# Looking for Subs in Central CT



## performanceplus (Dec 7, 2009)

I have a couple properties in Central CT that I will be looking for subs for. Mostly commercial, but some driveway to. Message me if your interested. Thanks.


----------



## Z Cut's Lawncare (Oct 14, 2010)

where abouts are you located.


----------



## performanceplus (Dec 7, 2009)

Middletown area


----------



## Broncslefty7 (Jul 14, 2014)

i have 1 fl70 with 11 foot plow, and 1 bobcat 863 with an 8 foot plow. looking to sub them both out.


----------



## performanceplus (Dec 7, 2009)

Broncslefty7;2031800 said:


> i have 1 fl70 with 11 foot plow, and 1 bobcat 863 with an 8 foot plow. looking to sub them both out.


What area you looking for?


----------



## Broncslefty7 (Jul 14, 2014)

i am in newington, so anywhere close to there. where do you have lots?


----------



## performanceplus (Dec 7, 2009)

some in Meriden, Glastonbury & East Hartford


----------



## Broncslefty7 (Jul 14, 2014)

any of those towns are fine. what equipment are you looking for?


----------



## performanceplus (Dec 7, 2009)

how much you looking to get for the bobcat? Does it come with an operator?
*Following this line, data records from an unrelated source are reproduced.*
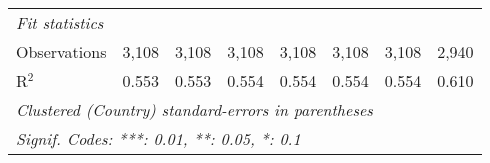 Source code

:\begin{tabular}{lccccccc}
   \midrule \emph{Fit statistics}\\
   Observations                                                            & 3,108        & 3,108        & 3,108        & 3,108        & 3,108        & 3,108        & 2,940\\  
   R$^2$                                                                   & 0.553        & 0.553        & 0.554        & 0.554        & 0.554        & 0.554        & 0.610\\  
   \midrule
   \multicolumn{8}{l}{\emph{Clustered (Country) standard-errors in parentheses}}\\
   \multicolumn{8}{l}{\emph{Signif. Codes: ***: 0.01, **: 0.05, *: 0.1}}\\
\end{tabular}
\par\endgroup


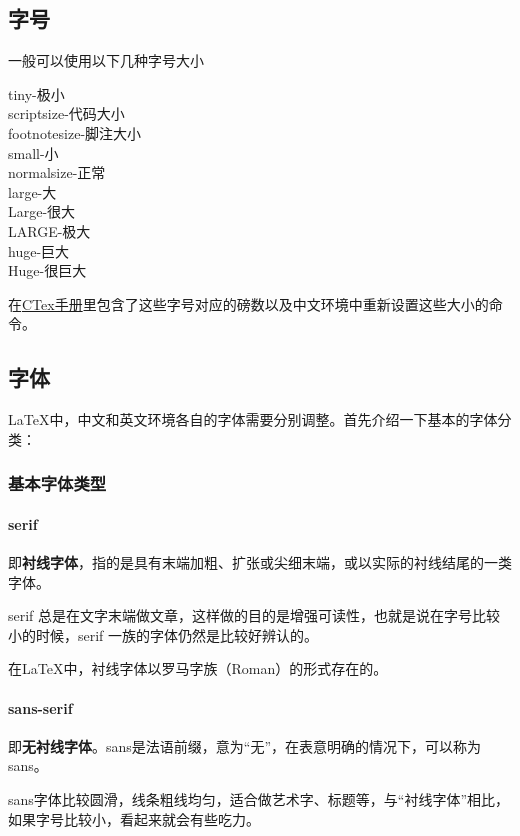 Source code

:     \subsection{字号}
    一般可以使用以下几种字号大小
    \begin{texbreakshow}
    \tiny{tiny-极小}\\
    \scriptsize{scriptsize-代码大小}\\
    \footnotesize{footnotesize-脚注大小}\\
    \small{small-小}\\
    \normalsize{normalsize-正常}\\ %
    \large{large-大}\\
    \Large{Large-很大}\\
    \LARGE{LARGE-极大}\\
    \huge{huge-巨大}\\
    \Huge{Huge-很巨大}
    \end{texbreakshow}

    在\href{http://mirrors.ibiblio.org/CTAN/language/chinese/ctex/ctex.pdf}{CTex手册}里包含了这些字号对应的磅数以及中文环境中重新设置这些大小的命令。

    \subsection{字体}
    \LaTeX{}中，中文和英文环境各自的字体需要分别调整。首先介绍一下基本的字体分类：
    \subsubsection{基本字体类型}

    \paragraph{serif}
    即\textbf{衬线字体}，指的是具有末端加粗、扩张或尖细末端，或以实际的衬线结尾的一类字体。

    serif 总是在文字末端做文章，这样做的目的是增强可读性，也就是说在字号比较小的时候，serif 一族的字体仍然是比较好辨认的。

    在\LaTeX{}中，衬线字体以罗马字族（Roman）的形式存在的。
    \paragraph{sans-serif}
    即\textbf{无衬线字体}。sans是法语前缀，意为“无”，在表意明确的情况下，可以称为sans。

    sans字体比较圆滑，线条粗线均匀，适合做艺术字、标题等，与“衬线字体”相比，如果字号比较小，看起来就会有些吃力。

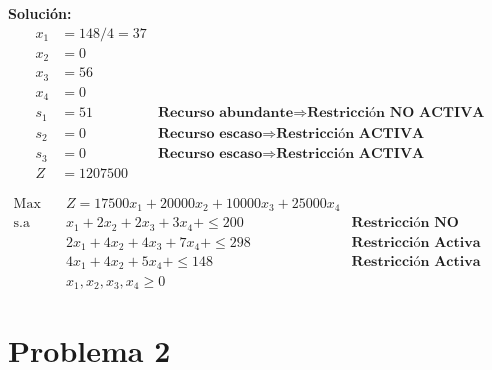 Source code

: \documentclass{templateNote}
\begin{document}
\begin{itemize}
    \textbf{Solución:}
    \begin{align*}
        x_1 &= 148/4 = 37 \\
        x_2 &= 0 \\
        x_3 &= 56 \\
        x_4 &= 0 \\
        s_1 &= 51 \qquad &\textbf{Recurso abundante} \Rightarrow \textbf{Restricci\'on NO ACTIVA} \\
        s_2 &= 0 \qquad &\textbf{Recurso escaso} \Rightarrow \textbf{Restricci\'on ACTIVA} \\
        s_3 &= 0 \qquad &\textbf{Recurso escaso} \Rightarrow \textbf{Restricci\'on ACTIVA} \\
        Z &= 1207500
    \end{align*}

    \begin{equation*}
        \begin{aligned}
            \text{Max} \quad & Z = 17500x_1 + 20000x_2 + 10000x_3 + 25000x_4 \\
            \text{s.a} \quad & x_1 + 2x_2 + 2x_3 + 3x_4 + \leq 200 \qquad &\textbf{Restricci\'on NO Activa} \\
            & 2x_1 + 4x_2 + 4x_3 + 7x_4 + \leq 298 \qquad &\textbf{Restricci\'on Activa} \\
            & 4x_1 + 4x_2 + 5x_4 + \leq 148 \qquad &\textbf{Restricci\'on Activa} \\
            & x_1, x_2, x_3, x_4 \geq 0
        \end{aligned}
    \end{equation*}
\end{itemize}

\newpage
\section*{Problema 2}
\end{document}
I have a place in Rocky Hill I could keep it at if I get it.


----------



## Broncslefty7 (Jul 14, 2014)

yes it comes with an operator, the hourly is $85.00/hr.


----------



## performanceplus (Dec 7, 2009)

What about the truck? $$?


----------



## Broncslefty7 (Jul 14, 2014)

the truck is $95.00 per hour


----------